### WORK INSTRUCTION:
Beginning with the line containing "interpolate missing data" and ending with the last line of the entries below, copy each line exactly and nothing else.

### LISTED RECORDS:
◆ ◆ ◆ ◆
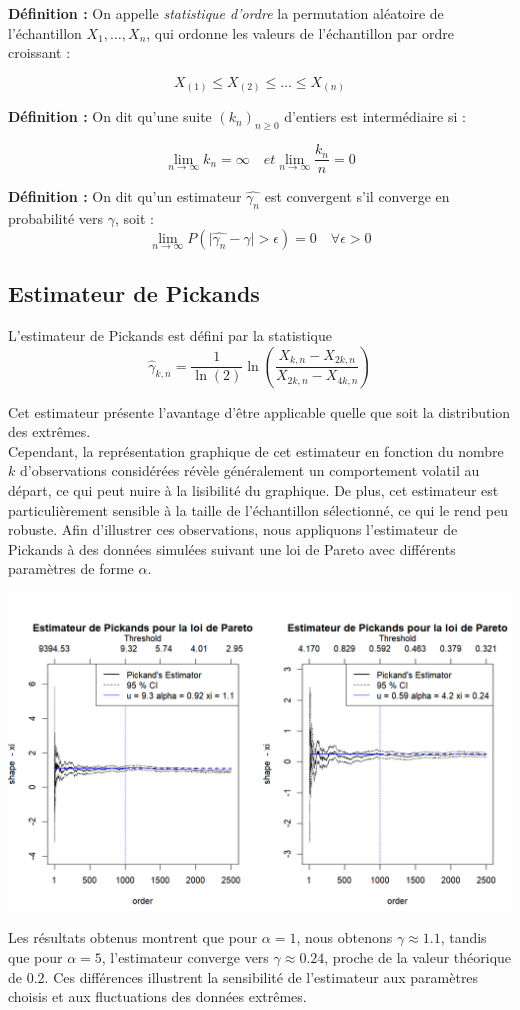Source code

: \documentclass{article}
\begin{document}
\textbf{Définition :} On appelle \textit{statistique d'ordre} la permutation aléatoire de l'échantillon \(X_1, \dots, X_n\), qui ordonne les valeurs de l’échantillon par ordre croissant :

\[
X_{(1)} \leq X_{(2)} \leq \dots \leq X_{(n)}
\]

\textbf{Définition :} On dit qu'une suite \((k_n)_{n \geq 0}\) d'entiers est intermédiaire si :

\[
\lim_{n \to \infty} k_n = \infty \quad et \lim_{n \to \infty} \frac{k_n}{n} = 0
\]

\textbf{Définition :}
On dit qu'un estimateur \(\hat{\gamma_{n}}\) est convergent s'il converge en probabilité vers \(\gamma\), soit :
\[
\lim_{n \to \infty} P(\lvert \hat{\gamma_{n}} - \gamma \rvert > \epsilon) = 0 \quad \forall \epsilon > 0
\]
\subsection{Estimateur de Pickands}

L'estimateur de Pickands est défini par la statistique 
\[
\hat{\gamma}_{k,n} = \frac{1}{\ln(2)} \ln\left(\frac{X_{k,n} - X_{2k,n}}{X_{2k,n} - X_{4k,n}}\right)
\]

Cet estimateur présente l'avantage d'être applicable quelle que soit la distribution des extrêmes. \\

Cependant, la représentation graphique de cet estimateur en fonction du nombre \(k\) d'observations considérées révèle généralement un comportement volatil au départ, ce qui peut nuire à la lisibilité du graphique. De plus, cet estimateur est particulièrement sensible à la taille de l'échantillon sélectionné, ce qui le rend peu robuste.
Afin d'illustrer ces observations, nous appliquons l'estimateur de Pickands à des données simulées suivant une loi de Pareto avec différents paramètres de forme \(\alpha\).
\begin{center}
	\includegraphics[scale=0.6]{./Codes_R/estimateur_pickands_pareto.png} 
\end{center}
Les résultats obtenus montrent que pour \( \alpha = 1\), nous obtenons \(\gamma \approx 1.1\), tandis que pour \(\alpha = 5\), l'estimateur converge vers \(\gamma \approx 0.24\), proche de la valeur théorique de \(0.2\). Ces différences illustrent la sensibilité de l'estimateur aux paramètres choisis et aux fluctuations des données extrêmes.  \\
\end{document}
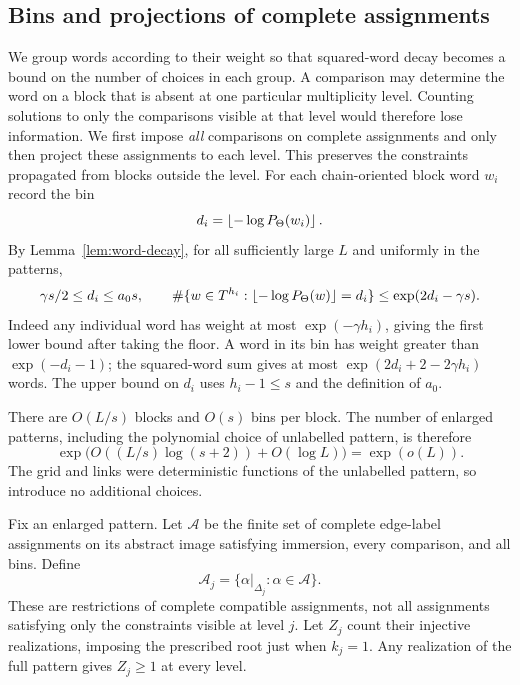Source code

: \subsection{Bins and projections of complete assignments}

We group words according to their weight so that squared-word decay becomes a bound on the number of choices in each group. A comparison may determine the word on a block that is absent at one particular multiplicity level. Counting solutions to only the comparisons visible at that level would therefore lose information. We first impose \emph{all} comparisons on complete assignments and only then project these assignments to each level. This preserves the constraints propagated from blocks outside the level.
For each chain-oriented block word $w_i$ record the bin
\[
 d_i=\floor{-\log P_\Theta(w_i)}.
\]
By Lemma~\ref{lem:word-decay}, for all sufficiently large $L$ and uniformly in the patterns,
\begin{equation}\label{eq:bins}
 \gamma s/2\le d_i\le a_0s,
 \qquad
 \#\{w\in T^{h_i}:\floor{-\log P_\Theta(w)}=d_i\}
 \le\exp(2d_i-\gamma s).
\end{equation}
Indeed any individual word has weight at most $\exp(-\gamma h_i)$, giving the first lower bound after taking the floor. A word in its bin has weight greater than $\exp(-d_i-1)$; the squared-word sum gives at most $\exp(2d_i+2-2\gamma h_i)$ words. The upper bound on $d_i$ uses $h_i-1\le s$ and the definition of $a_0$.

There are $O(L/s)$ blocks and $O(s)$ bins per block. The number of enlarged patterns, including the polynomial choice of unlabelled pattern, is therefore
\begin{equation}\label{eq:enlarged-patterns}
 \exp\bigl(O((L/s)\log(s+2))+O(\log L)\bigr)=\exp(o(L)).
\end{equation}
The grid and links were deterministic functions of the unlabelled pattern, so introduce no additional choices.

Fix an enlarged pattern. Let $\mathcal A$ be the finite set of complete edge-label assignments on its abstract image satisfying immersion, every comparison, and all bins. Define
\[
 \mathcal A_j=\{\alpha|_{\Delta_j}:\alpha\in\mathcal A\}.
\]
These are restrictions of complete compatible assignments, not all assignments satisfying only the constraints visible at level $j$. Let $Z_j$ count their injective realizations, imposing the prescribed root just when $k_j=1$. Any realization of the full pattern gives $Z_j\ge1$ at every level.

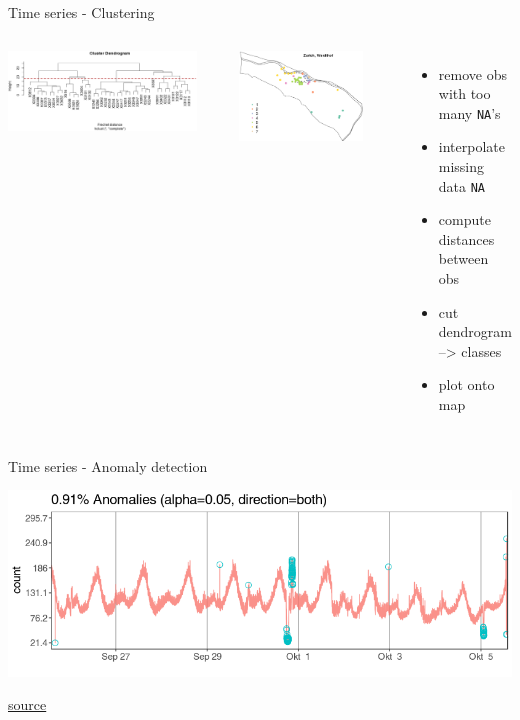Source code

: \documentclass[8pt,ignorenonframetext,]{beamer}
\providecommand{\tightlist}{%
  \setlength{\itemsep}{0pt}\setlength{\parskip}{0pt}}
\newcommand{\columnsbegin}{\begin{columns}}
\newcommand{\columnsend}{\end{columns}}
\begin{document}
\begin{frame}[fragile]{Time series - Clustering}

\columnsbegin
{}

\includegraphics[width=0.90000\textwidth]{imgPres/ts_cluster_dendo.png}

\includegraphics[width=0.80000\textwidth]{imgPres/ts_cluster_map.png}

\begin{itemize}
\tightlist
\item
  remove obs with too many \texttt{NA}'s
\item
  interpolate missing data \texttt{NA}
\item
  compute distances between obs
\item
  cut dendrogram --\textgreater{} classes
\item
  plot onto map
\end{itemize}

\columnsend

\end{frame}

\begin{frame}{Time series - Anomaly detection}

\includegraphics{imgPres/TS_anomalydetection.png}

\href{https://github.com/twitter/AnomalyDetection}{source}

\end{frame}
\end{document}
◆ ◆ ◆ ◆
### THE COMPLETED TASK:
  interpolate missing data \texttt{NA}
\item
  compute distances between obs
\item
  cut dendrogram --\textgreater{} classes
\item
  plot onto map
\end{itemize}

\columnsend

\end{frame}

\begin{frame}{Time series - Anomaly detection}

\includegraphics{imgPres/TS_anomalydetection.png}

\href{https://github.com/twitter/AnomalyDetection}{source}

\end{frame}
\end{document}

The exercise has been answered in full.